Exercise goal: Some lines in the material below hold the word "gives". Copy all of them.

Input material:
- - - - - - -
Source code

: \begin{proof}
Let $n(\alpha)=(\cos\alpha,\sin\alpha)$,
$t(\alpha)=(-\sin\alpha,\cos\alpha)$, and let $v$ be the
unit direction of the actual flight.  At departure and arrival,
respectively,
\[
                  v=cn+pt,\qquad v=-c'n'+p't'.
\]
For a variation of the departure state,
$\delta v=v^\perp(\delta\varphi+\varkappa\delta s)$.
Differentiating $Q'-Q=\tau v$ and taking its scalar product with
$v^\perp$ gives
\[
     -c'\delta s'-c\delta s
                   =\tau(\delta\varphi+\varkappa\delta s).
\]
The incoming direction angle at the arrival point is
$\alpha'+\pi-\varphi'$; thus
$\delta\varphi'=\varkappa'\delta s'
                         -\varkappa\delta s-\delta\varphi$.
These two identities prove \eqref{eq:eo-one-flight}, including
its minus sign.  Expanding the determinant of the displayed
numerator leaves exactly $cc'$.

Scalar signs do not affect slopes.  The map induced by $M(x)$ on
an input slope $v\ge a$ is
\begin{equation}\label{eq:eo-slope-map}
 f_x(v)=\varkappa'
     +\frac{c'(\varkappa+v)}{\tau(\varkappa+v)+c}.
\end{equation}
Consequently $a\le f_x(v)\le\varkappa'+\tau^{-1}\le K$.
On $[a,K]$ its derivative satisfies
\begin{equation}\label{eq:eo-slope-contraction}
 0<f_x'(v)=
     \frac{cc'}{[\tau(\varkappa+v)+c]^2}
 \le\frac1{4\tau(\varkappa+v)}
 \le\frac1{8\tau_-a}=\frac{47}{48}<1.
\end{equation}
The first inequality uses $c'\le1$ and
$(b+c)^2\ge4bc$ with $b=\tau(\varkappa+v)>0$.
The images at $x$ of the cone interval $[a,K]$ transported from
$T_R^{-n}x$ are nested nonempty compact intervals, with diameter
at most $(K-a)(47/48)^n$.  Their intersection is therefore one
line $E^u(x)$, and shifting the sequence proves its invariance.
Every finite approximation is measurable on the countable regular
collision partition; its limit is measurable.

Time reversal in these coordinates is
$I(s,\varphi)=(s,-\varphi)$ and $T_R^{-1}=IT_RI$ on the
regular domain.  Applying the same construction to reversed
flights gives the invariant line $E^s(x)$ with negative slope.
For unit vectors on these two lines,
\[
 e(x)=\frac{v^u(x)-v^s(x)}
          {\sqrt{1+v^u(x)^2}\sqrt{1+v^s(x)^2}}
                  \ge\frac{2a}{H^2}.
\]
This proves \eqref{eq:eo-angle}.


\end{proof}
- - - - - - -
Answer to this problem:
$v^\perp$ gives
flights gives the invariant line $E^s(x)$ with negative slope.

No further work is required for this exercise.